Ever try adjusting the idle mixture screws, but find they don't seem to be doing a damn thing? Usually it's because your throttle blades are open too far--and here's why. As the throttle blades are cracked open, they expose the small transfer slots to a vacuum signal. The air/fuel mixture is drawn from the slots and helps smooth the transition off idle to the main fuel circuit. Having the throttle blades open too far at idle exposes more of the transfer slots' area to vacuum, and the added fuel that's drawn out literally drowns out the idle circuit. Patterson likes to see just 0.040-0.050 inch of the transfer slot showing under the throttle plates at idle.

Tuning for Power
An earlier test drive revealed a disproportionate surge of power at low rpm, so Patterson figured the power valve was opening too soon and dumping excess fuel in before the mild-cammed motor needed it.
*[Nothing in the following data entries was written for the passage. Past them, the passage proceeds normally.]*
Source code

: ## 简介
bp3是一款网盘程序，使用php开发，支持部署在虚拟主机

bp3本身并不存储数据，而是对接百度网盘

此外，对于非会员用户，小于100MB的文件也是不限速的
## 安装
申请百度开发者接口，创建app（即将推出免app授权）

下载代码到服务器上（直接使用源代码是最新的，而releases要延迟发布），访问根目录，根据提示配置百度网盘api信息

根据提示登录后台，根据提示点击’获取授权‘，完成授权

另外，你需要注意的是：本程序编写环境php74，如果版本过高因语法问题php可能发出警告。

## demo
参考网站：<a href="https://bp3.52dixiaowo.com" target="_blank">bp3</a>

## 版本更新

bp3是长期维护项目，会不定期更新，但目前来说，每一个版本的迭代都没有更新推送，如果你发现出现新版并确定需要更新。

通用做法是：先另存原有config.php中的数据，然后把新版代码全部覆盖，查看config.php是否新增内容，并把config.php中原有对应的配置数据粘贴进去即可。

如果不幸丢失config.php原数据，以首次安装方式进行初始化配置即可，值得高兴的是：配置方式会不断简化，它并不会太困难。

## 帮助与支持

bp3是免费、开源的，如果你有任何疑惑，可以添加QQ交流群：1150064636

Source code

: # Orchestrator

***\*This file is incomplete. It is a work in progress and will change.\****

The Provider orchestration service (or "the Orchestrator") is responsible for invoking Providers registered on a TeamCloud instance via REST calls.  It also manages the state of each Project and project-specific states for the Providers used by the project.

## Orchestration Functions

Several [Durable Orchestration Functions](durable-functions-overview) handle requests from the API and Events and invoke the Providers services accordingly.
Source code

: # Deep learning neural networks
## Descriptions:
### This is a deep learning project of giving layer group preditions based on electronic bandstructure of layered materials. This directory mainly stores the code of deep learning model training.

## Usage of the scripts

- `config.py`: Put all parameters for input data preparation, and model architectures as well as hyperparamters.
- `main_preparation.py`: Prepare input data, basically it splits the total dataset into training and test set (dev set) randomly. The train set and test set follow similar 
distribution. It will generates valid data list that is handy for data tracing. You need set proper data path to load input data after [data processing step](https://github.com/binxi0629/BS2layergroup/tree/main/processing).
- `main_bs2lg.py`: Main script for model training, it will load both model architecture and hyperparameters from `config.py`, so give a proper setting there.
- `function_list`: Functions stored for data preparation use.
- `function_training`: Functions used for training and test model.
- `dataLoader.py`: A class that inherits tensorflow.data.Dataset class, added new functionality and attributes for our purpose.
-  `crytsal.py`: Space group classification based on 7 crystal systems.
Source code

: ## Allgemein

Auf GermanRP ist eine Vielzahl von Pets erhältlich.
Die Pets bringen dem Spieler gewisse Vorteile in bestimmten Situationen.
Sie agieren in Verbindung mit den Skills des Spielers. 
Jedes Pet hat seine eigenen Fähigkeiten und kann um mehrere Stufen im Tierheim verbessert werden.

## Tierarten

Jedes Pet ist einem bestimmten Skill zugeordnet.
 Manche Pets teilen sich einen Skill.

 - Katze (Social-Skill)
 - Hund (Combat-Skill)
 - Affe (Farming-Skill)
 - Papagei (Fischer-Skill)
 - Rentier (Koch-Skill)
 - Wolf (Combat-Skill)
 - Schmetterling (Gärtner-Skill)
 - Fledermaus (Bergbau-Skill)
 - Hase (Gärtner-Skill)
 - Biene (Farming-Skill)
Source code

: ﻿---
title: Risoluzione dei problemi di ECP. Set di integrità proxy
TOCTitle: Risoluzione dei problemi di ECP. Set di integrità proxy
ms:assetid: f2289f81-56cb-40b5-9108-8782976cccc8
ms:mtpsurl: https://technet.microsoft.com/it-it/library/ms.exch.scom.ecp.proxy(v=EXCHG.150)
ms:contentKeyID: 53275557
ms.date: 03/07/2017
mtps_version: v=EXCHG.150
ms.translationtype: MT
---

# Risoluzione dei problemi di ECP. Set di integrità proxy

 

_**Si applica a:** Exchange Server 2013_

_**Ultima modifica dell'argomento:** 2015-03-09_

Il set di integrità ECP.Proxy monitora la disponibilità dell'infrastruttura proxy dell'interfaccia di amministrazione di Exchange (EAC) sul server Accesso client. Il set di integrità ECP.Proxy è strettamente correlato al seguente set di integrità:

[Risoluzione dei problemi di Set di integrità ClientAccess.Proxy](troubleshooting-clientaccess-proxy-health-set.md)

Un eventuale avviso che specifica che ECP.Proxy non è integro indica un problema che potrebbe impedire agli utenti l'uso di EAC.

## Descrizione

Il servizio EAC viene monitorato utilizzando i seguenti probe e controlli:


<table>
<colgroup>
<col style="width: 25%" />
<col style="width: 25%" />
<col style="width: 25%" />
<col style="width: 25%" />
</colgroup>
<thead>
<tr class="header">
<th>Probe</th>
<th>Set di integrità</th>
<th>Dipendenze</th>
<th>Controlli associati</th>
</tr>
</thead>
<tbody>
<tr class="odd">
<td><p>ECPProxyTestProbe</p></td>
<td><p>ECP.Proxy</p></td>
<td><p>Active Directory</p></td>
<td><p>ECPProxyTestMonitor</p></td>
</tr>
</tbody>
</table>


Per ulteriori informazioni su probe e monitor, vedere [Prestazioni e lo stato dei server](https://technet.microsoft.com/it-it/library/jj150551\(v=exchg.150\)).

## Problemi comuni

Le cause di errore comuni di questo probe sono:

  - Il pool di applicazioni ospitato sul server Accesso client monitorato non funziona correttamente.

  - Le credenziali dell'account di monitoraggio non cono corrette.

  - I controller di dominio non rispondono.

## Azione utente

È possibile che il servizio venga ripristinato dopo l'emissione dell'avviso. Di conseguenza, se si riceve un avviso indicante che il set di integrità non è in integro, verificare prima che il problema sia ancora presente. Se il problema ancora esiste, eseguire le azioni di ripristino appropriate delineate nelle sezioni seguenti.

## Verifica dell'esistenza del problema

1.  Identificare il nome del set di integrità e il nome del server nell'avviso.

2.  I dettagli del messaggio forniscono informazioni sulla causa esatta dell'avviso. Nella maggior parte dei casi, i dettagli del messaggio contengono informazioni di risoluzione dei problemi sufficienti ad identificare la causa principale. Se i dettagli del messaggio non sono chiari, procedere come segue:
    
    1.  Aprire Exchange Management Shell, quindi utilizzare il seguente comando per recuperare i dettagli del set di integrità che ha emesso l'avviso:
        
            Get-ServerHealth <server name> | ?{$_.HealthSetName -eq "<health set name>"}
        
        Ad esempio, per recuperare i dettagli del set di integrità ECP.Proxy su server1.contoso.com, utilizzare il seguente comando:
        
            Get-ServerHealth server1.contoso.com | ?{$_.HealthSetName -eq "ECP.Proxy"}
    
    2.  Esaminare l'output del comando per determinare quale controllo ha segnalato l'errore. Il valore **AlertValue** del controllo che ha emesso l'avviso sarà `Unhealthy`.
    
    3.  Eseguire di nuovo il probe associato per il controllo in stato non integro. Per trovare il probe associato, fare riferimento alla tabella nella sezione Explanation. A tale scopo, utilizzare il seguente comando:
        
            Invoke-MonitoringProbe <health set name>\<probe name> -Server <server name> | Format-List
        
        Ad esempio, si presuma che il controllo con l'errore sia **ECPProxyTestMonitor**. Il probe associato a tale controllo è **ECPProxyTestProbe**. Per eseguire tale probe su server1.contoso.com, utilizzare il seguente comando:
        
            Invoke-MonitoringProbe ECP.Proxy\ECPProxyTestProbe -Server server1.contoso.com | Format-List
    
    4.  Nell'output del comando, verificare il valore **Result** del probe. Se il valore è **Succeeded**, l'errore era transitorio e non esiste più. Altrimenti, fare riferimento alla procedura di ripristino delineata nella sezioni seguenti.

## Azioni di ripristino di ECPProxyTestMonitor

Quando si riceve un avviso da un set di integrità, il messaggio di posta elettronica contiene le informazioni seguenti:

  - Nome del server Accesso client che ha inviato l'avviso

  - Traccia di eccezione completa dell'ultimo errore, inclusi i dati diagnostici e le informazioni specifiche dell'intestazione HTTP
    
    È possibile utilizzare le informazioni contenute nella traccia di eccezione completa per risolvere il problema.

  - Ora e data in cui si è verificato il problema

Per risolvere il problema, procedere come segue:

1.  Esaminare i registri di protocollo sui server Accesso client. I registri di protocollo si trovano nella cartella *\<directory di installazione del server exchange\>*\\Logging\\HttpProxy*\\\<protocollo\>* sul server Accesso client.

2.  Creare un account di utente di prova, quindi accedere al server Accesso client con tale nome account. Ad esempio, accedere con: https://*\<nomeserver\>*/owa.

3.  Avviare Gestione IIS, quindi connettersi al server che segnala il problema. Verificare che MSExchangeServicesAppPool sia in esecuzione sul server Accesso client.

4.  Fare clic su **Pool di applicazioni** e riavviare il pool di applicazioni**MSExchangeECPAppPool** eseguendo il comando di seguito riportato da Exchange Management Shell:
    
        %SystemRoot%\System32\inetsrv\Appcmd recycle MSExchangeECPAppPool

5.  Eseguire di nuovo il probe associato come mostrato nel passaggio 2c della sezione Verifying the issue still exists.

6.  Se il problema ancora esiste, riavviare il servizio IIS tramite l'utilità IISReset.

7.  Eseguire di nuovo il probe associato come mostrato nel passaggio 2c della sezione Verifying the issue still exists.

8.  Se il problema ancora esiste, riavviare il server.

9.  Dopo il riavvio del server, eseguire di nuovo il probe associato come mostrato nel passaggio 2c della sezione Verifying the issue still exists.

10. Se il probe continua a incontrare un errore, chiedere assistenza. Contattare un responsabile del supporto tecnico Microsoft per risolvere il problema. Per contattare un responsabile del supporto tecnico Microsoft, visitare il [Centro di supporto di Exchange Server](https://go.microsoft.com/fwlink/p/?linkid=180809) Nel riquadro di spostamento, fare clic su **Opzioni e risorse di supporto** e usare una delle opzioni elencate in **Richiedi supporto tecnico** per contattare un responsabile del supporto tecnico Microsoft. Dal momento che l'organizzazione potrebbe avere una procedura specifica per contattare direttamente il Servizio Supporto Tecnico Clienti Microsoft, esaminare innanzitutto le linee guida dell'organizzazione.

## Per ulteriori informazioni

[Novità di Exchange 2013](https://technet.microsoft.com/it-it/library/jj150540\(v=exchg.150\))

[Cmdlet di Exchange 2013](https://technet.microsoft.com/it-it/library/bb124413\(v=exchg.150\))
He hooked up a vacuum gauge to full manifold vacuum, gunned the motor a couple of times in neutral, and found a hesitation right around 6-inches of mercury (in Hg). Removing the primary bowl and metering block revealed a 6.5–in Hg power valve, which Patterson promptly swapped for one that opened at a 3.5–in Hg vacuum signal. He noted that correct power-valve sizing should help throttle response at tip-in.

But one thing often leads to another, and installing the new, later-opening power valve meant we'd lost low-speed enrichment and developed an off-idle hesitation. Off came the metering block once again, and the stock 65 jets were swapped for larger 66s. Problem solved.

The next test drive was the best yet. We had better tip-in, the hesitation was gone, and the car felt more powerful all around. Patterson thought that speeding up the slow-acting vacuum secondaries would yield even more improvement, so off came the vacuum actuator assembly. The standard stiff black spring was replaced with a lower-rate yellow coil to open the secondaries a little quicker. Patterson also drilled the vacuum bleed hole in the actuator housing to 0.065 inch for faster reaction when the pedal is floored.

Before the next test drive, we remembered the car's tendency to lean-backfire around right turns. The likely culprit was a low float level, starving the engine when the fuel sloshed around the bowl when turning hard. With the engine idling, Patterson unscrewed the sight plug, raised the float level slightly until fuel just touched the bottom of the sight plug threads, and called it good. The last test drive was the best, as we'd hoped. The 302 felt as strong as it did when it was new--well, as strong as a stock, low-compression small-block ever felt.